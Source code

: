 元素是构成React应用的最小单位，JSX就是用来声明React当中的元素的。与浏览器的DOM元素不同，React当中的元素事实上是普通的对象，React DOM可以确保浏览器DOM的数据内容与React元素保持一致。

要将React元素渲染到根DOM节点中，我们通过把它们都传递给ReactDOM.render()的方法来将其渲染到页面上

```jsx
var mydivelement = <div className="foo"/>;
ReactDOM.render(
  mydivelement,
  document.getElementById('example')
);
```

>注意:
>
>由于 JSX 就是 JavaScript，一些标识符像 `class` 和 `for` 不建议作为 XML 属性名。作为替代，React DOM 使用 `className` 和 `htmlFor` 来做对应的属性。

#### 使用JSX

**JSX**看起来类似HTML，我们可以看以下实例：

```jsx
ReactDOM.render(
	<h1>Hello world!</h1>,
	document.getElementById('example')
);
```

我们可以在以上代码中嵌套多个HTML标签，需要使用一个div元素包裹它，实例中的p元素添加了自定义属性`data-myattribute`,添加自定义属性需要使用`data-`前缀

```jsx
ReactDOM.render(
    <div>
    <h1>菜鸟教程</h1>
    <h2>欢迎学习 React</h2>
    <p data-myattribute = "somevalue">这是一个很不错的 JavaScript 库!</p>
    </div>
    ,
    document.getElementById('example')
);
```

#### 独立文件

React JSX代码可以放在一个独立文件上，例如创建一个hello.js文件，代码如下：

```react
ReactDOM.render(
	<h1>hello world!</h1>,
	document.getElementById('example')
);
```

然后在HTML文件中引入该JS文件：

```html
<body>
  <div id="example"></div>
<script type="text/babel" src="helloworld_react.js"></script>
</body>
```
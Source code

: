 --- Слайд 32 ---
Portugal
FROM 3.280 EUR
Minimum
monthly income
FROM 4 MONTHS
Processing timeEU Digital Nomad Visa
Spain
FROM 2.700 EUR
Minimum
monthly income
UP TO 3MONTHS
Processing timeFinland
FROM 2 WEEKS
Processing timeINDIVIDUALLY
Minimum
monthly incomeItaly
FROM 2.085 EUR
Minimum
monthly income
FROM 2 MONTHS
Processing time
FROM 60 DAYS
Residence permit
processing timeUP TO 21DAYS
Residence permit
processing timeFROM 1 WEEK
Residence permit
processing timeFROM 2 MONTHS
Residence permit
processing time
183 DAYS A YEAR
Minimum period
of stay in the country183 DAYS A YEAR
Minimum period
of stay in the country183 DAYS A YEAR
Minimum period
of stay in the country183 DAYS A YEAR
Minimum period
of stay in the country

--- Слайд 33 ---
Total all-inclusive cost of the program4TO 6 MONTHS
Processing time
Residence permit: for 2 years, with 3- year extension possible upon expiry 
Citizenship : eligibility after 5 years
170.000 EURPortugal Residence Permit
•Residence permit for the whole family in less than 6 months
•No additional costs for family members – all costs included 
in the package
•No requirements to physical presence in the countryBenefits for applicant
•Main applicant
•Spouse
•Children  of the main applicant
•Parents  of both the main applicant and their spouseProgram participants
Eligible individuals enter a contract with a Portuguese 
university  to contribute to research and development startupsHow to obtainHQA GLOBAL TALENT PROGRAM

* [Action item]
Find the line that contains "170.000 EURPortugal Residence Permit" in the data above. Reproduce it and every later line exactly, through the last one.

* [Written solution]
170.000 EURPortugal Residence Permit
•Residence permit for the whole family in less than 6 months
•No additional costs for family members – all costs included 
in the package
•No requirements to physical presence in the countryBenefits for applicant
•Main applicant
•Spouse
•Children  of the main applicant
•Parents  of both the main applicant and their spouseProgram participants
Eligible individuals enter a contract with a Portuguese 
university  to contribute to research and development startupsHow to obtainHQA GLOBAL TALENT PROGRAM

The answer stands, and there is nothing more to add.